B: What? You aren’t doing anything
M: sorry I’m super high. What was the question?
priest: “does anyone here know why these two should not be wed?”
me: “SHE LEAVES THE VOLUME ON ODD NUMBERS”
priest: [slowly closes bible]
Just walked past two South Asian men in the street who were reading out the individual components of a full English breakfast from a restaurant menu and absolutely weeping with laughter
My plan to entomb myself like a pharaoh in a pyramid stocked with everything I’ll need in the afterlife is in jeopardy because I keep eating all the Oreos.
Me: okay, hit me
Blackjack dealer: *deals me a card*
Me: LIKE YOU MEAN IT
Doctor: have you been getting enough fiber?
Me: this summer I accidentally ate a fly
First date idea.
Pick your favorite pizza place, and send one to my house.
One of My Ex’s was absolutely beautiful. But, it didn’t workout because all she wanted to do was SWING.
I miss third grade.
Me: Do you like my new negligé?
Him: Are you wearing bubble wrap?
Me: You said put something on that would keep you occupied for hours.
No baby, I’m not dumping you. I’m just rebranding myself as your ex.
THIS is the sort of creativity we need at met galas and runways. I’m obsessed
I watch football on a dodgy box but follow the match on twitter. There is about a 1 minute delay with the dodgy box so I give my prediction to my son as to who will score next. My record is 100% and my son thinks I’m a genius.

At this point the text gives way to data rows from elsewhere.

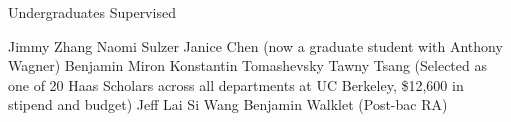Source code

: \begin{rubric}{Undergraduates Supervised}

\entry* Jimmy Zhang
\entry* Naomi Sulzer
\entry* Janice Chen (now a graduate student with Anthony Wagner)
\entry* Benjamin Miron
\entry* Konstantin Tomashevsky
\entry* Tawny Tsang (Selected as one of 20 Haas Scholars across all departments at UC
Berkeley, \$12,600 in stipend and budget)
\entry* Jeff Lai
\entry* Si Wang
\entry* Benjamin Walklet (Post-bac RA)

\end{rubric}
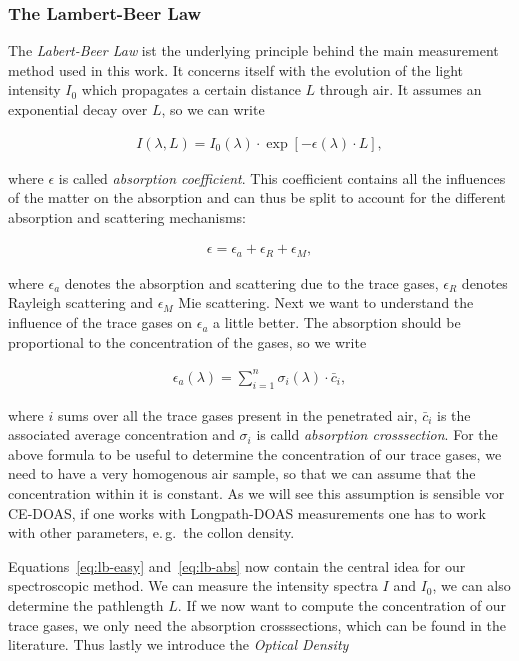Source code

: \subsubsection{The Lambert-Beer Law}
\label{sec:lambert-beer}

The \emph{Labert-Beer Law} ist the underlying principle behind the
main measurement method used in this work. It concerns itself with the
evolution of the light intensity $I_0$ which propagates a certain
distance $L$ through air. It assumes an exponential decay over $L$, so
we can write

\begin{align}
  I(\lambda, L) = I_0(\lambda) \cdot \exp[-\epsilon(\lambda) \cdot
  L], \label{eq:lb-easy}
\end{align}

where $\epsilon$ is called \emph{absorption coefficient}. This
coefficient contains all the influences of the matter on the
absorption and can thus be split to account for the different
absorption and scattering mechanisms:

\begin{align*}
  \epsilon = \epsilon_a + \epsilon_R + \epsilon_M,
\end{align*}

where $\epsilon_a$ denotes the absorption and scattering due to the
trace gases, $\epsilon_R$ denotes Rayleigh scattering and $\epsilon_M$
Mie scattering. Next we want to understand the influence of the trace
gases on $\epsilon_a$ a little better. The absorption should be
proportional to the concentration of the gases, so we write

\begin{align}
  \epsilon_a(\lambda) = \sum_{i=1}^n \sigma_i(\lambda) \cdot \bar c_i, \label{eq:lb-abs}
\end{align}

where $i$ sums over all the trace gases present in the penetrated
air, $\bar c_i$ is the associated average concentration and $\sigma_i$
is calld \emph{absorption crosssection}. For the above formula to be
useful to determine the concentration of our trace gases, we need to
have a very homogenous air sample, so that we can assume that the
concentration within it is constant. As we will see this assumption is
sensible vor CE-DOAS, if one works with Longpath-DOAS measurements one
has to work with other parameters, e.\,g.\ the collon density.

Equations~\eqref{eq:lb-easy} and~\eqref{eq:lb-abs} now contain the central idea for our
spectroscopic method. We can measure the intensity spectra $I$ and
$I_0$, we can also determine the pathlength $L$. If we now want to
compute the concentration of our trace gases, we only need the
absorption crosssections, which can be found in the
literature. Thus lastly we introduce the \emph{Optical
  Density}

if you ate peanuts out of those bowls on bars in the 80’s or 90’s you’re a little gross for doing that but you’re also immune to pretty much every virus or disease ever
[landlord showing new tenant around]
“No smoking allowed”
“How about pets?”
“That’s fine”
[dog walks in and lights up]
“We’ll take it”
me: anything interesting happen today?
my 8yo: I finally got a booger out of my nose that’s been there since I was 5.

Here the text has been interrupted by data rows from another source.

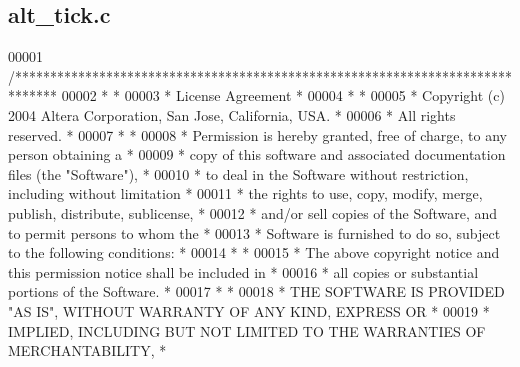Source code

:\subsection{alt\+\_\+tick.\+c}
\label{alt__tick_8c_source}

\begin{DoxyCode}
00001 \textcolor{comment}{/******************************************************************************}
00002 \textcolor{comment}{*                                                                             *}
00003 \textcolor{comment}{* License Agreement                                                           *}
00004 \textcolor{comment}{*                                                                             *}
00005 \textcolor{comment}{* Copyright (c) 2004 Altera Corporation, San Jose, California, USA.           *}
00006 \textcolor{comment}{* All rights reserved.                                                        *}
00007 \textcolor{comment}{*                                                                             *}
00008 \textcolor{comment}{* Permission is hereby granted, free of charge, to any person obtaining a     *}
00009 \textcolor{comment}{* copy of this software and associated documentation files (the "Software"),  *}
00010 \textcolor{comment}{* to deal in the Software without restriction, including without limitation   *}
00011 \textcolor{comment}{* the rights to use, copy, modify, merge, publish, distribute, sublicense,    *}
00012 \textcolor{comment}{* and/or sell copies of the Software, and to permit persons to whom the       *}
00013 \textcolor{comment}{* Software is furnished to do so, subject to the following conditions:        *}
00014 \textcolor{comment}{*                                                                             *}
00015 \textcolor{comment}{* The above copyright notice and this permission notice shall be included in  *}
00016 \textcolor{comment}{* all copies or substantial portions of the Software.                         *}
00017 \textcolor{comment}{*                                                                             *}
00018 \textcolor{comment}{* THE SOFTWARE IS PROVIDED "AS IS", WITHOUT WARRANTY OF ANY KIND, EXPRESS OR  *}
00019 \textcolor{comment}{* IMPLIED, INCLUDING BUT NOT LIMITED TO THE WARRANTIES OF MERCHANTABILITY,    *}

\end{DoxyCode}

My girlfriend told me I was getting sex today. Oops. I better not jinx it.
*knocks on morning wood*
My son is practicing his French horn and I love the arts, I was so excited for my kids to love them, but wow he’s pretty bad.
I’ve got something stuck in my tooth, but instead of flossing I think I will just drive myself nuts all day by trying and failing to get it out with my tongue.

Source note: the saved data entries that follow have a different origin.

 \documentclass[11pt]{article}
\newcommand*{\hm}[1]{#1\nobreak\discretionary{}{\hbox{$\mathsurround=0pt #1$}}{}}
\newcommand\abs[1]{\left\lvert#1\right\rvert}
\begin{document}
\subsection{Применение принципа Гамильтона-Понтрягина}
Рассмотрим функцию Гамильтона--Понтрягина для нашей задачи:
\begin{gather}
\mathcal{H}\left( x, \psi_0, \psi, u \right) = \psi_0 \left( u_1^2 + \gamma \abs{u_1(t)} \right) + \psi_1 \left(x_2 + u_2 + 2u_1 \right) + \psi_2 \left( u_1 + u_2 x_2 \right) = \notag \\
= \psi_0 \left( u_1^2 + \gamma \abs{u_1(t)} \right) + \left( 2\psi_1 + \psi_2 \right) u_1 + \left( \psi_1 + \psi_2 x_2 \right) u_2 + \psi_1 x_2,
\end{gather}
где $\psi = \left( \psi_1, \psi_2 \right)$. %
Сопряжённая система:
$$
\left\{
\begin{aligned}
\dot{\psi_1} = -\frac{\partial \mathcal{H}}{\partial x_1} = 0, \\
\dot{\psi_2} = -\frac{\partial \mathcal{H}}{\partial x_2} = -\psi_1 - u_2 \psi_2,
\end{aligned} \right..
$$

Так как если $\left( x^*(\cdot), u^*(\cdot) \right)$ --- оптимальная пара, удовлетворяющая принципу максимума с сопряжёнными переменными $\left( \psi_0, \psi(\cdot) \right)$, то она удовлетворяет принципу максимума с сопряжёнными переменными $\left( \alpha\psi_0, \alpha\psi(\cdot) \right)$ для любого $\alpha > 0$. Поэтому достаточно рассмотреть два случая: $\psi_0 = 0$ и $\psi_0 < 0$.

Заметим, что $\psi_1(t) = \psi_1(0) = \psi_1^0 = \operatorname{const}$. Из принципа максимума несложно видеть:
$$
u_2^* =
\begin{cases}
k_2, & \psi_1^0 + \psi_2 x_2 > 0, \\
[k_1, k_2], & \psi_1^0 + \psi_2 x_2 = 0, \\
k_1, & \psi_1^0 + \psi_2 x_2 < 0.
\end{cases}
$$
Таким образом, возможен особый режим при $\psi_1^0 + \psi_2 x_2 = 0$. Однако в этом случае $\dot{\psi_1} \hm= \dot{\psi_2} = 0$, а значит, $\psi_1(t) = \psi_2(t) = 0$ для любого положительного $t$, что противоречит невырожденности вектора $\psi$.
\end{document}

I once worked with a girl named Brittanica…she was a bit aloof though I didn’t really know how to read her
During a calendar lesson today in first grade…
Me: Who can tell us what season of the year it will be this Saturday? What season comes after summer?
6yo boy: (completely serious) Football season.
Always remember to look for the end of the extension cord you left in the yard before taking a piss.
My house is clean so please don’t eat or drink or come by or let my child come home.
Sorry pregnant ladies, all of your 3D ultrasounds look like Gollum in an Ikea lampshade.